A throng of corrections officers at a Memphis jail used handcuffs as makeshift brass knuckles to beat a Black inmate and kneeled on his back and neck until he went limp in a pool of blood, according to surveillance video. And for minutes, they administered no aid, including CPR.
The county medical examiner ruled Gershun Freeman’s death on Oct. 5, 2022, a homicide. Ever since, the 33-year-old’s family and friends have demanded the officers involved be punished and the notorious Shelby County Jail where it happened be reformed. Now, a federal civil rights complaint filed Tuesday reveals new details of the horror Freeman experienced, including analysis of the jail’s blurry, 13-minute surveillance video.
“The gatekeepers are supposed to keep, but instead they abuse their authority with violence,” Kimberly Freeman, Gershun’s mother, told VICE News. “We are mountain climbers for my son, Gershun. Living wasn’t in vain.”
The incident began when corrections officers approached Freeman’s cell in what was known as the “suicide pod,” on the fourth floor of the jail, to serve dinner, according to court documents. Freeman seemed to be experiencing a mental health crisis and was housed naked and alone to minimize the risk of self-harm. But instead of serving his tray through the door slot, which was common practice, surveillance video shows two officers approached Freeman’s cell and pointed a can of mace at him as a third officer opened the doors remotely from the other side of the hallway.

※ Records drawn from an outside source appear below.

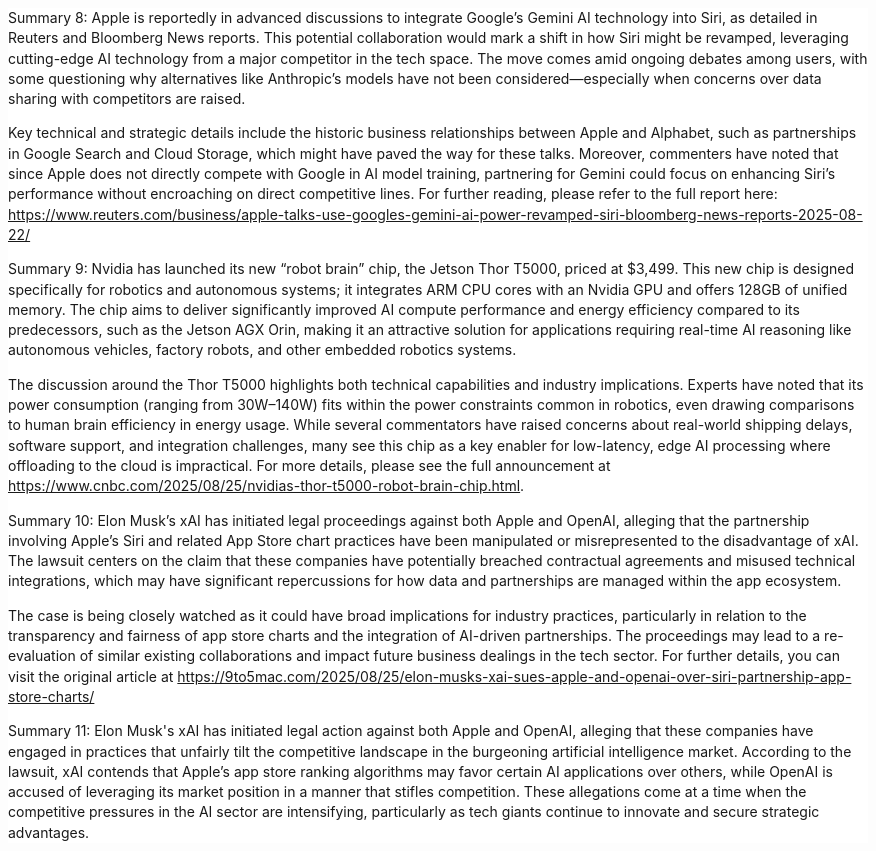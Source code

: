 Summary 8:
Apple is reportedly in advanced discussions to integrate Google’s Gemini AI technology into Siri, as detailed in Reuters and Bloomberg News reports. This potential collaboration would mark a shift in how Siri might be revamped, leveraging cutting-edge AI technology from a major competitor in the tech space. The move comes amid ongoing debates among users, with some questioning why alternatives like Anthropic’s models have not been considered—especially when concerns over data sharing with competitors are raised.

Key technical and strategic details include the historic business relationships between Apple and Alphabet, such as partnerships in Google Search and Cloud Storage, which might have paved the way for these talks. Moreover, commenters have noted that since Apple does not directly compete with Google in AI model training, partnering for Gemini could focus on enhancing Siri’s performance without encroaching on direct competitive lines. For further reading, please refer to the full report here: https://www.reuters.com/business/apple-talks-use-googles-gemini-ai-power-revamped-siri-bloomberg-news-reports-2025-08-22/

Summary 9:
Nvidia has launched its new “robot brain” chip, the Jetson Thor T5000, priced at $3,499. This new chip is designed specifically for robotics and autonomous systems; it integrates ARM CPU cores with an Nvidia GPU and offers 128GB of unified memory. The chip aims to deliver significantly improved AI compute performance and energy efficiency compared to its predecessors, such as the Jetson AGX Orin, making it an attractive solution for applications requiring real-time AI reasoning like autonomous vehicles, factory robots, and other embedded robotics systems.

The discussion around the Thor T5000 highlights both technical capabilities and industry implications. Experts have noted that its power consumption (ranging from 30W–140W) fits within the power constraints common in robotics, even drawing comparisons to human brain efficiency in energy usage. While several commentators have raised concerns about real-world shipping delays, software support, and integration challenges, many see this chip as a key enabler for low-latency, edge AI processing where offloading to the cloud is impractical. For more details, please see the full announcement at https://www.cnbc.com/2025/08/25/nvidias-thor-t5000-robot-brain-chip.html.

Summary 10:
Elon Musk’s xAI has initiated legal proceedings against both Apple and OpenAI, alleging that the partnership involving Apple’s Siri and related App Store chart practices have been manipulated or misrepresented to the disadvantage of xAI. The lawsuit centers on the claim that these companies have potentially breached contractual agreements and misused technical integrations, which may have significant repercussions for how data and partnerships are managed within the app ecosystem.

The case is being closely watched as it could have broad implications for industry practices, particularly in relation to the transparency and fairness of app store charts and the integration of AI-driven partnerships. The proceedings may lead to a re-evaluation of similar existing collaborations and impact future business dealings in the tech sector. For further details, you can visit the original article at https://9to5mac.com/2025/08/25/elon-musks-xai-sues-apple-and-openai-over-siri-partnership-app-store-charts/

Summary 11:
Elon Musk's xAI has initiated legal action against both Apple and OpenAI, alleging that these companies have engaged in practices that unfairly tilt the competitive landscape in the burgeoning artificial intelligence market. According to the lawsuit, xAI contends that Apple’s app store ranking algorithms may favor certain AI applications over others, while OpenAI is accused of leveraging its market position in a manner that stifles competition. These allegations come at a time when the competitive pressures in the AI sector are intensifying, particularly as tech giants continue to innovate and secure strategic advantages.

In the surveillance video, Freeman is seen shielding himself from the mace with an orange piece of fabric, which he was given for warmth, and darting out of the cell. His family’s attorneys say he wasn’t attempting to hit anyone but “bat away the mace can in the deputy’s hand.” Then, the other officer hit Freeman with a haymaker punch, which knocked him to the ground, surveillance video shows.